MB has a metro population of 300,000. I73 is in the process of connecting several cities and other interstates...running from Michigan to the Strand Area. As far as tourism goes, name another spot on the east coast (besides Orlando) that brings in as much tourism (average 15ish million a year) as the Myrtle Beach area.
Atlanta's airport probably does do that in a week considering it is the busiest airport in the world. You may be right on the airport situation; however, I still believe that it did not hurt Hard Rock Park. Derek made a very valid point. I really do not believe that the location is what put the park in its current situation.

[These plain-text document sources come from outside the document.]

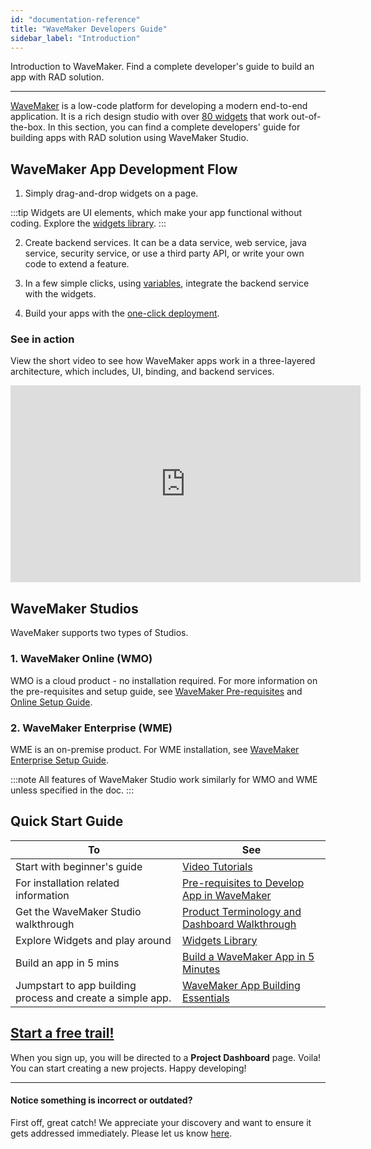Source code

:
 ```yaml
---
id: "documentation-reference"
title: "WaveMaker Developers Guide"
sidebar_label: "Introduction"
---
```

Introduction to WaveMaker. Find a complete developer's guide to build an app with RAD solution.

---
[WaveMaker](https://www.wavemaker.com/) is a low-code platform for developing a modern end-to-end application. It is a rich design studio with over [80 widgets](/learn/app-development/widgets/widget-library) that work out-of-the-box. In this section, you can find a complete developers' guide for building apps with RAD solution using WaveMaker Studio.

## WaveMaker App Development Flow 

1. Simply drag-and-drop widgets on a page.

:::tip
Widgets are UI elements, which make your app functional without coding. Explore the [widgets library](/learn/app-development/widgets/widget-library). 
:::

2. Create backend services. It can be a data service, web service, java service, security service, or use a third party API, or write your own code to extend a feature.  

3. In a few simple clicks, using [variables](/learn/app-development/variables/variables), integrate the backend service with the widgets. 

4. Build your apps with the [one-click deployment](/learn/app-development/deployment/one-click-deployment/). 

### See in action 

View the short video to see how WaveMaker apps work in a three-layered architecture, which includes, UI, binding, and backend services.  

<iframe width="560" height="315" src="https://www.youtube.com/embed/videoseries?list=PLNlIJ337WpsjTAfNsPE-16_jaNEEJW-5L" frameborder="0" allow="autoplay; encrypted-media" allowfullscreen="allowfullscreen"></iframe>

## WaveMaker Studios
WaveMaker supports two types of Studios.  
### 1. WaveMaker Online (WMO)
WMO is a cloud product - no installation required. For more information on the pre-requisites and setup guide, see [WaveMaker Pre-requisites](/learn/app-development/wavemaker-overview/pre-requisites) and [Online Setup Guide](/learn/wmo-setup).

### 2. WaveMaker Enterprise (WME)
WME is an on-premise product. For WME installation, see [WaveMaker Enterprise Setup Guide](/learn/installation/wavemaker-enterprise-setup-guide).

:::note
All features of WaveMaker Studio work similarly for WMO and WME unless specified in the doc. 
:::

## Quick Start Guide

|To | See |
|----|----|
|Start with beginner's guide | [Video Tutorials](/learn/tutorials) |
|For installation related information|[Pre-requisites to Develop App in WaveMaker](/learn/app-development/wavemaker-overview/pre-requisites)|
|Get the WaveMaker Studio walkthrough |[Product Terminology and Dashboard Walkthrough](/learn/app-development/wavemaker-overview/product-walkthrough)|
|Explore Widgets and play around|[Widgets Library](/learn/app-development/widgets/widget-library)|
|Build an app in 5 mins | [Build a WaveMaker App in 5 Minutes](https://www.youtube.com/watch?list=PLNlIJ337WpshRs-8eCubDm2vilhsloiqs&v=tLjGGJbrZ2Q)|
|Jumpstart to app building process and create a simple app.|[WaveMaker App Building Essentials](/learn/jump-start/jump-start-app-essentials/)|


## [Start a free trail!](https://www.wavemaker.com/get-started/)
When you sign up, you will be directed to a **Project Dashboard** page. Voila! You can start creating a new projects. Happy developing! 

---
#### Notice something is incorrect or outdated?
First off, great catch! We appreciate your discovery and want to ensure it gets addressed immediately. Please let us know [here](https://github.com/wavemaker/docs/issues/new).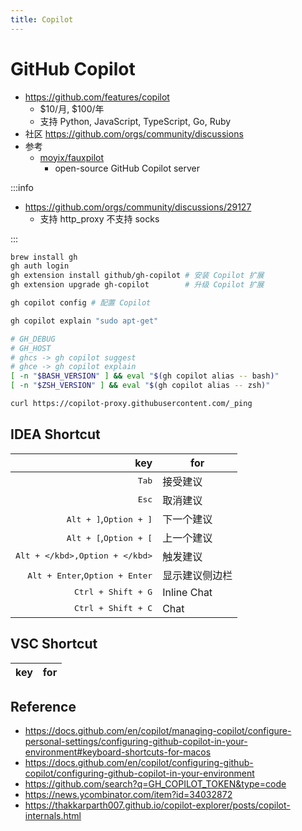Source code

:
 ```yaml
---
title: Copilot
---
```


# GitHub Copilot

- https://github.com/features/copilot
  - $10/月, $100/年
  - 支持 Python, JavaScript, TypeScript, Go, Ruby
- 社区 https://github.com/orgs/community/discussions
- 参考
  - [moyix/fauxpilot](https://github.com/moyix/fauxpilot)
    - open-source GitHub Copilot server

:::info

- https://github.com/orgs/community/discussions/29127
  - 支持 http_proxy 不支持 socks

:::

```bash
brew install gh
gh auth login
gh extension install github/gh-copilot # 安装 Copilot 扩展
gh extension upgrade gh-copilot        # 升级 Copilot 扩展

gh copilot config # 配置 Copilot

gh copilot explain "sudo apt-get"

# GH_DEBUG
# GH_HOST
# ghcs -> gh copilot suggest
# ghce -> gh copilot explain
[ -n "$BASH_VERSION" ] && eval "$(gh copilot alias -- bash)"
[ -n "$ZSH_VERSION" ] && eval "$(gh copilot alias -- zsh)"

curl https://copilot-proxy.githubusercontent.com/_ping
```

## IDEA Shortcut

|                                              key | for            |
| -----------------------------------------------: | -------------- |
|                                   <kbd>Tab</kbd> | 接受建议       |
|                                   <kbd>Esc</kbd> | 取消建议       |
|         <kbd>Alt + ]</kbd>,<kbd>Option + ]</kbd> | 下一个建议     |
|         <kbd>Alt + [</kbd>,<kbd>Option + [</kbd> | 上一个建议     |
|         <kbd>Alt + \</kbd>,<kbd>Option + \</kbd> | 触发建议       |
| <kbd>Alt + Enter</kbd>,<kbd>Option + Enter</kbd> | 显示建议侧边栏 |
|                      <kbd>Ctrl + Shift + G</kbd> | Inline Chat    |
|                      <kbd>Ctrl + Shift + C</kbd> | Chat           |

## VSC Shortcut

| key | for |
| --: | --- |

## Reference

- https://docs.github.com/en/copilot/managing-copilot/configure-personal-settings/configuring-github-copilot-in-your-environment#keyboard-shortcuts-for-macos
- https://docs.github.com/en/copilot/configuring-github-copilot/configuring-github-copilot-in-your-environment
- https://github.com/search?q=GH_COPILOT_TOKEN&type=code
- https://news.ycombinator.com/item?id=34032872
- https://thakkarparth007.github.io/copilot-explorer/posts/copilot-internals.html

Regardless of who you agree with, the park failed. Seems to me they just didn't offer enough to justify people going multiple times or at all. I know we never even considered going there based on the offerings. Whether you're one who is a coaster junkie or an amusement/theme park junkie, for me, their offerings were not appealing to me at all.
I think it was just the wrong place, wrong time type of deal. 2008 will go down as the year that not just the American economy, but the world economy was just not supportive enough for any type of high cost, high risk deal of any type. I remember working for a low-cost airline (Independence Air) in the two summer seasons that plane fuel was skyrocketing. No matter how much business we got, it was never enough.
Well first off the location was the main reason. just not many tourists wanting to go to theme parks when theyd rather go to the beach. It should have been located where music thrives. Myrtle beach isn't exactly a music capital of the world now. 2nd, hard rock should never have taken on a park by themselves. never never never, restaurants just shouldn't take that sort of risk. 3rd, the lack of quality and depth of rides. Yea the rides were fun, but most were disney or universal quality. There also wasn't that many rides and most could consider it a half day park. 4th the price. The price was outrageous. i think it was 50 dollars a day when we went in the summer. then the food was pretty pricey as well, but that compares to most theme parks. 5th, way too much anticipation. People were excited to hear about this park. however it didnt deliver and word spread QUICK about it being pretty bad. So bad that we even encountered a ticket person and the Alabama theatre where they sell tickets, suggest its not that great and is almost a waste. Thats pretty pathetic, but we did go just to check it out. Well thats my venting on hard rock park. May it find prosperity int he future with a new owner!
To the wise @ss that questioned where Myrtle Beach was and who goes to it...
Ronnie, I am sure you are absolutely correct in everything you have written. However, I applaud the fact that HRP designers tried to break out of the traditional amusement park mold. I would rather the park failed (which it did) then to have another Six Flags lookalike filled with everyday, off-the-shelf spinners and flat rides. HRP was attempting, in its own cash-starved way, to set itself apart from the Six Flags of the world and be something better: a true theme park. We don't need another stationary carnival propped up by a decent coaster or two, we need more theme parks.